October 18th 2012 and Google looses $29 billion off it share value. Commentators say it’s because they’ve lost focus on their ‘core’ business and are stretching themselves with things like the buying of Motorola.
Will this affect search and SEO and if so how? Well, let’s look at it without all the hype. So Google shares have lost value, but that’s not the same as money is it? After all if you pay $10 for a share in a company, then it goes up in value to $15 unless you sell it, you didn’t actually have that extra $5 did you?
Sure you had the potential but you could argue that any lottery ticket has the potential to be worth millions, yet if it doesn’t win, you don’t go around bewailing the loss of that potential do you? Well unless you’re like my husband who’s convinced every week that his ‘numbers will come up’ of course 🙂
The question is though will it affect search or SEO? Answer, no, not really. Google still provides the majority of searches world wide, 67% in the US and higher in Europe. With those numbers why would a drop in share price affect the search arm?

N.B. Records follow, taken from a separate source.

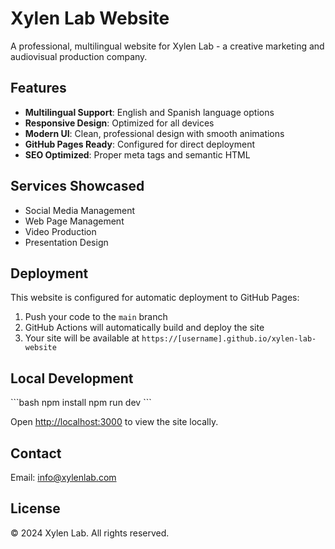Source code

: # Xylen Lab Website

A professional, multilingual website for Xylen Lab - a creative marketing and audiovisual production company.

## Features

- **Multilingual Support**: English and Spanish language options
- **Responsive Design**: Optimized for all devices
- **Modern UI**: Clean, professional design with smooth animations
- **GitHub Pages Ready**: Configured for direct deployment
- **SEO Optimized**: Proper meta tags and semantic HTML

## Services Showcased

- Social Media Management
- Web Page Management  
- Video Production
- Presentation Design

## Deployment

This website is configured for automatic deployment to GitHub Pages:

1. Push your code to the `main` branch
2. GitHub Actions will automatically build and deploy the site
3. Your site will be available at `https://[username].github.io/xylen-lab-website`

## Local Development

\`\`\`bash
npm install
npm run dev
\`\`\`

Open [http://localhost:3000](http://localhost:3000) to view the site locally.

## Contact

Email: info@xylenlab.com

## License

© 2024 Xylen Lab. All rights reserved.

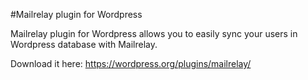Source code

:#Mailrelay plugin for Wordpress

Mailrelay plugin for Wordpress allows you to easily sync your users in Wordpress database with Mailrelay.

Download it here: https://wordpress.org/plugins/mailrelay/
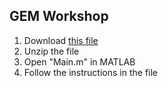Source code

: ##  GEM Workshop

1. Download [this file](data/Data.zip)
2. Unzip the file
3. Open "Main.m" in MATLAB
4. Follow the instructions in the file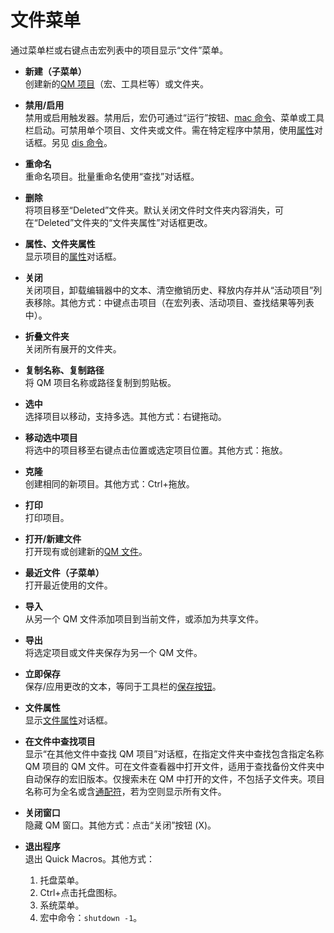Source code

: # 文件菜单

通过菜单栏或右键点击宏列表中的项目显示“文件”菜单。

- **新建（子菜单）**  
  创建新的[QM 项目](IDH_ITEMS.html)（宏、工具栏等）或文件夹。

- **禁用/启用**  
  禁用或启用触发器。禁用后，宏仍可通过“运行”按钮、[mac 命令](../Commands/IDP_MAC.html)、菜单或工具栏启动。可禁用单个项目、文件夹或文件。需在特定程序中禁用，使用[属性](IDH_PROPERTIES.html)对话框。另见 [dis 命令](../Commands/IDP_DIS.html)。

- **重命名**  
  重命名项目。批量重命名使用“查找”对话框。

- **删除**  
  将项目移至“Deleted”文件夹。默认关闭文件时文件夹内容消失，可在“Deleted”文件夹的“文件夹属性”对话框更改。

- **属性、文件夹属性**  
  显示项目的[属性](IDH_PROPERTIES.html)对话框。

- **关闭**  
  关闭项目，卸载编辑器中的文本、清空撤销历史、释放内存并从“活动项目”列表移除。其他方式：中键点击项目（在宏列表、活动项目、查找结果等列表中）。

- **折叠文件夹**  
  关闭所有展开的文件夹。

- **复制名称、复制路径**  
  将 QM 项目名称或路径复制到剪贴板。

- **选中**  
  选择项目以移动，支持多选。其他方式：右键拖动。

- **移动选中项目**  
  将选中的项目移至右键点击位置或选定项目位置。其他方式：拖放。

- **克隆**  
  创建相同的新项目。其他方式：Ctrl+拖放。

- **打印**  
  打印项目。

- **打开/新建文件**  
  打开现有或创建新的[QM 文件](IDH_QML.html)。

- **最近文件（子菜单）**  
  打开最近使用的文件。

- **导入**  
  从另一个 QM 文件添加项目到当前文件，或添加为共享文件。

- **导出**  
  将选定项目或文件夹保存为另一个 QM 文件。

- **立即保存**  
  保存/应用更改的文本，等同于工具栏的[保存按钮](IDH_MENU_TOOLBAR.html)。

- **文件属性**  
  显示[文件属性](IDH_FOLDERPROP.html)对话框。

- **在文件中查找项目**  
  显示“在其他文件中查找 QM 项目”对话框，在指定文件夹中查找包含指定名称 QM 项目的 QM 文件。可在文件查看器中打开文件，适用于查找备份文件夹中自动保存的宏旧版本。仅搜索未在 QM 中打开的文件，不包括子文件夹。项目名称可为全名或含[通配符](../Other/IDP_WILDCARD.html)，若为空则显示所有文件。

- **关闭窗口**  
  隐藏 QM 窗口。其他方式：点击“关闭”按钮 (X)。

- **退出程序**  
  退出 Quick Macros。其他方式：  
  1. 托盘菜单。  
  2. Ctrl+点击托盘图标。  
  3. 系统菜单。  
  4. 宏中命令：`shutdown -1`。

Let’s be sensible, Google is still leading the world of search and although other engines like Bing, slowly one percentage point at a time has edged it’s way back into the search landscape it still has nothing like the reach of Google.
Google makes it’s money from advertising, that’s it’s core business, to continue that it needs to stay at the top of the search engine pile. I certainly wouldn’t like to bet against them – yet.
Just because this share shock has occurred at a time when Google was growing at a phenomenal rate and, I don’t think it’ll affect SEO or search, doesn’t mean to say Google can be complacent. It needs to continue to refine it’s search results whilst levelling the playing field so that small businesses can compete with the giants.
Google reaches into every area of the internet and so by default our lives. I don’t think that dropping ‘pretend’ money off its value is going to cause it too many problems do you?